### PROBLEM DESCRIPTION
Look through the entries below and extract exactly the lines from the one containing "# ollama models" through the one containing "dolphin-phi:latest | 1.6", ends included.

(Saved data entries)
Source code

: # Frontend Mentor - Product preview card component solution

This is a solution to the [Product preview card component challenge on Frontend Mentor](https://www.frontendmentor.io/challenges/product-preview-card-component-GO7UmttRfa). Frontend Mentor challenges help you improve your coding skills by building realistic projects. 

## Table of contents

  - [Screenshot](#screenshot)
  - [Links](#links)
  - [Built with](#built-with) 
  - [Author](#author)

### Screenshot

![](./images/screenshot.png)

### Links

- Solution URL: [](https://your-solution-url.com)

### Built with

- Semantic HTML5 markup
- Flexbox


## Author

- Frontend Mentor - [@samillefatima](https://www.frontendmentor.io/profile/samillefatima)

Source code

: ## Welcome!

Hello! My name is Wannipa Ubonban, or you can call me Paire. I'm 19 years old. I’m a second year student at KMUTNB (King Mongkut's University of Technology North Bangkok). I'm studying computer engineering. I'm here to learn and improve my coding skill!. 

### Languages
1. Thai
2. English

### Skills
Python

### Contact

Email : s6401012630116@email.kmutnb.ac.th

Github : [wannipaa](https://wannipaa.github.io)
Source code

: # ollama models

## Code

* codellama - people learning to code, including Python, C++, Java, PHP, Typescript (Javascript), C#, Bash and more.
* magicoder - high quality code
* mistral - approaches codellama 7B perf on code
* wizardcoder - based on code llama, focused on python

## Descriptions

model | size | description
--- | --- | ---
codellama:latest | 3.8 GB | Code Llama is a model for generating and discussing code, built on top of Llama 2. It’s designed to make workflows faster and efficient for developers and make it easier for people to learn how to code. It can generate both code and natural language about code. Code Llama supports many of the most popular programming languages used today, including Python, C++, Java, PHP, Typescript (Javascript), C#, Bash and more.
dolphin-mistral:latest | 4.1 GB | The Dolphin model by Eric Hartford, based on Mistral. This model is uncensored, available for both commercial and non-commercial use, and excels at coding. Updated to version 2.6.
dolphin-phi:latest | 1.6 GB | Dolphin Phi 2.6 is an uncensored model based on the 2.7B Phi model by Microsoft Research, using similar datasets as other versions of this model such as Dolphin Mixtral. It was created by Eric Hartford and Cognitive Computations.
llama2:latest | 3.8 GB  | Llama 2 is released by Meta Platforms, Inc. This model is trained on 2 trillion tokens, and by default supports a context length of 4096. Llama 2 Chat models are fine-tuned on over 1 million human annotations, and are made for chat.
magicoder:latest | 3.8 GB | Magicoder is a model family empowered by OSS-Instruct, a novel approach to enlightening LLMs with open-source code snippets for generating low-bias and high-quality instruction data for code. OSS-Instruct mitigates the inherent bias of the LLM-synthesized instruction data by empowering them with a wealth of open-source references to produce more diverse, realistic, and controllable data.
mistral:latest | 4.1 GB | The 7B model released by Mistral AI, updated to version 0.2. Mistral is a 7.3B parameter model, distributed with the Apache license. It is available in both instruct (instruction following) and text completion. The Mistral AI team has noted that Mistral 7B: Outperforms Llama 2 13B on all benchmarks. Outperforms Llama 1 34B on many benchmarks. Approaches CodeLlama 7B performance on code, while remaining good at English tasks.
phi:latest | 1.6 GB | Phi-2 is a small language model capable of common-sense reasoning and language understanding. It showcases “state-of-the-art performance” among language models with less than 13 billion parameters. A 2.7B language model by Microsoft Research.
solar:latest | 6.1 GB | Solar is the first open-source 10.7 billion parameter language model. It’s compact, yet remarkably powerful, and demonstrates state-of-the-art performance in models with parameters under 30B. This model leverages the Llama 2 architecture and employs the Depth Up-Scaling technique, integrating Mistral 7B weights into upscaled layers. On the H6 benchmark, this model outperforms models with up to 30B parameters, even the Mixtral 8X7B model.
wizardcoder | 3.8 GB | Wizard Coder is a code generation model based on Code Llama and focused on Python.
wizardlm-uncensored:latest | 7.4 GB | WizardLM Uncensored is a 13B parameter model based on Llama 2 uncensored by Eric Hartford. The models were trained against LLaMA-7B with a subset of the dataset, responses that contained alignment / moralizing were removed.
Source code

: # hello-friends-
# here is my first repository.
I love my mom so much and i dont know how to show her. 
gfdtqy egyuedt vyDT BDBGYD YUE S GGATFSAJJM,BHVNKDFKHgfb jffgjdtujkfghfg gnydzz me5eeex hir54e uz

==

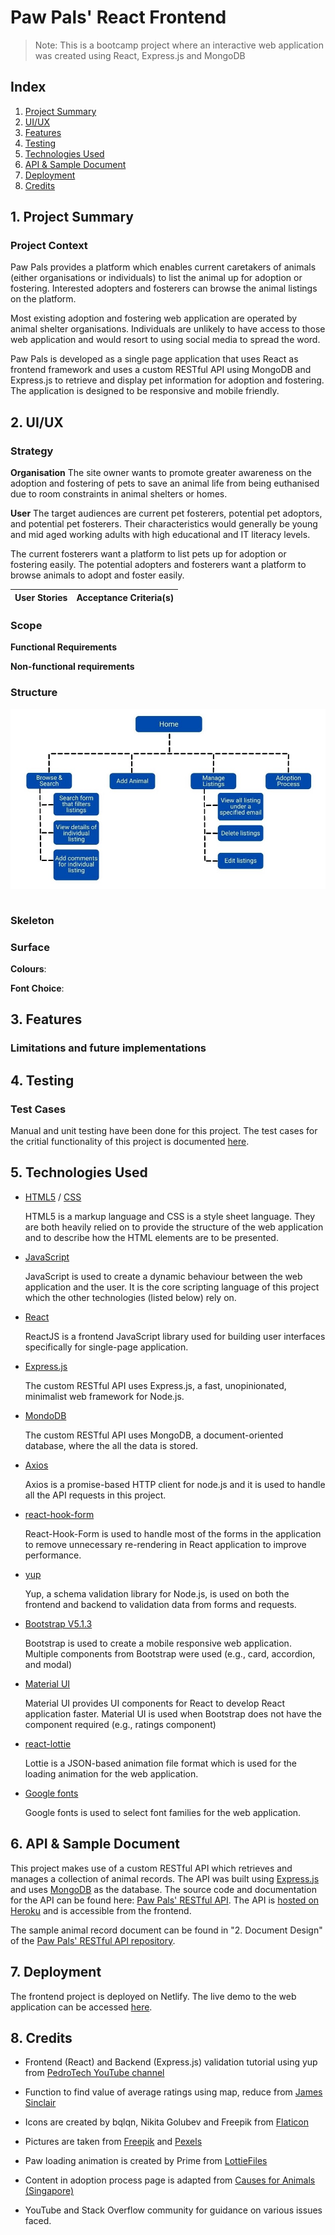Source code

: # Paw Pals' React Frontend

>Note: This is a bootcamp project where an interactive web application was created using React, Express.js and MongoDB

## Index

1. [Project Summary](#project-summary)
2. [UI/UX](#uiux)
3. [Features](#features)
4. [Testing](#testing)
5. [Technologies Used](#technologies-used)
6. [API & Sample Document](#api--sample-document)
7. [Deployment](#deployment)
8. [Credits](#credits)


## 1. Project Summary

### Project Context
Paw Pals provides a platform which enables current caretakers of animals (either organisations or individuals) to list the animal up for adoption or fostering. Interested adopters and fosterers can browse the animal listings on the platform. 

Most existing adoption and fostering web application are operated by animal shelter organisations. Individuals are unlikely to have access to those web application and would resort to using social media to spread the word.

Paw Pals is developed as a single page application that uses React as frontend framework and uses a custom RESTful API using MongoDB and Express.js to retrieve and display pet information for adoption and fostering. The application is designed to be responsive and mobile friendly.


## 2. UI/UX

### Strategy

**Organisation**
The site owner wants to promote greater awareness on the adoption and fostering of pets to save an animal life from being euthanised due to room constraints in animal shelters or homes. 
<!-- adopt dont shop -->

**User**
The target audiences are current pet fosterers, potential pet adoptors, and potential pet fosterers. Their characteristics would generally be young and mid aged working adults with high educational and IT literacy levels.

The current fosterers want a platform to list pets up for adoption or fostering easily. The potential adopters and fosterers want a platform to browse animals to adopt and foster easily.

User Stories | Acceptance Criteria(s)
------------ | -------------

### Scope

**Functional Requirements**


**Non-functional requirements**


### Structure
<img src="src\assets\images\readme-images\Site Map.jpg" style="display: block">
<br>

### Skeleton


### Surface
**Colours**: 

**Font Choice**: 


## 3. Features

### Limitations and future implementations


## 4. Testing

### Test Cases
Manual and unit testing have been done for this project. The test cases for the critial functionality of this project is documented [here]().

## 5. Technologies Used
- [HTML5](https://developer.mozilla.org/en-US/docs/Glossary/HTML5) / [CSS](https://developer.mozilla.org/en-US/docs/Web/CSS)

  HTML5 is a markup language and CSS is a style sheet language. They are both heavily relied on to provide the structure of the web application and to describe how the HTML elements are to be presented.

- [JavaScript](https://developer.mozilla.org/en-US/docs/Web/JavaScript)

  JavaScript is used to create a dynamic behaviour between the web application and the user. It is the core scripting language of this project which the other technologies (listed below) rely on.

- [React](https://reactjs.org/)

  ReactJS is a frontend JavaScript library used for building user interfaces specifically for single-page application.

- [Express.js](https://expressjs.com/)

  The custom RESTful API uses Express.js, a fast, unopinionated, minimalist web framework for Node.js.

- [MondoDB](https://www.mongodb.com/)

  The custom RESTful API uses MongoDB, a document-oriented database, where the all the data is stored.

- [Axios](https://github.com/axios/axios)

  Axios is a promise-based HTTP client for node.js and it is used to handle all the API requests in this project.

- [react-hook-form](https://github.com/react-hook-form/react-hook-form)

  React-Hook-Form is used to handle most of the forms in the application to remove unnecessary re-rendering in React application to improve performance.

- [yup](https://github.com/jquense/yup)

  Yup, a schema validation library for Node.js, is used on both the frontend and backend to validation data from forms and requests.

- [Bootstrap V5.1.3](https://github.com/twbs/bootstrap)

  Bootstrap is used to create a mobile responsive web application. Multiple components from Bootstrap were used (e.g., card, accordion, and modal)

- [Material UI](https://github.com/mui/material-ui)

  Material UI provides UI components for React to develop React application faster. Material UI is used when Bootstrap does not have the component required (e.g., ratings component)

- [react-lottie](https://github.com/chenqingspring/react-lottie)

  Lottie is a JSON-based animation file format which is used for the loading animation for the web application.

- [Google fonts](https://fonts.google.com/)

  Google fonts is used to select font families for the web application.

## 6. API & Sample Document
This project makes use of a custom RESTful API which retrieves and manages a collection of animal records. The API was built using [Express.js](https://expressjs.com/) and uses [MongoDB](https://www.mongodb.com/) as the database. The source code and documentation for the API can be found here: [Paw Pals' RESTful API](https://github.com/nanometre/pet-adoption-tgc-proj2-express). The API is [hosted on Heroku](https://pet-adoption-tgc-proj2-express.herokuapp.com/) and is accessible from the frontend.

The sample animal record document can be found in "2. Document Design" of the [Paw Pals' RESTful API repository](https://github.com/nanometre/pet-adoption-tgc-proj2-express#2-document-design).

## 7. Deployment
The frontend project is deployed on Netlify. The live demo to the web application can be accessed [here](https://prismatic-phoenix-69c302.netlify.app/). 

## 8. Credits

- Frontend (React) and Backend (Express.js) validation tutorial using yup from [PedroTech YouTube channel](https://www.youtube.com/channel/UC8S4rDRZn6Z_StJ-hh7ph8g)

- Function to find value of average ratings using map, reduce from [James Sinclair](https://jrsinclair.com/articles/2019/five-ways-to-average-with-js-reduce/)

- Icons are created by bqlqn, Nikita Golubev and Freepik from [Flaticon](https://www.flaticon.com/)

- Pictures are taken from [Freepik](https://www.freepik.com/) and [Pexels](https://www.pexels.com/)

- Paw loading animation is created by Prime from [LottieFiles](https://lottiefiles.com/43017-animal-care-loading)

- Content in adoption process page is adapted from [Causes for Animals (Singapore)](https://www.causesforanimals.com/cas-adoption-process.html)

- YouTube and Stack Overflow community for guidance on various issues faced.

### WRITTEN ANSWER
: # ollama models

## Code

* codellama - people learning to code, including Python, C++, Java, PHP, Typescript (Javascript), C#, Bash and more.
* magicoder - high quality code
* mistral - approaches codellama 7B perf on code
* wizardcoder - based on code llama, focused on python

## Descriptions

model | size | description
--- | --- | ---
codellama:latest | 3.8 GB | Code Llama is a model for generating and discussing code, built on top of Llama 2. It’s designed to make workflows faster and efficient for developers and make it easier for people to learn how to code. It can generate both code and natural language about code. Code Llama supports many of the most popular programming languages used today, including Python, C++, Java, PHP, Typescript (Javascript), C#, Bash and more.
dolphin-mistral:latest | 4.1 GB | The Dolphin model by Eric Hartford, based on Mistral. This model is uncensored, available for both commercial and non-commercial use, and excels at coding. Updated to version 2.6.
dolphin-phi:latest | 1.6 GB | Dolphin Phi 2.6 is an uncensored model based on the 2.7B Phi model by Microsoft Research, using similar datasets as other versions of this model such as Dolphin Mixtral. It was created by Eric Hartford and Cognitive Computations.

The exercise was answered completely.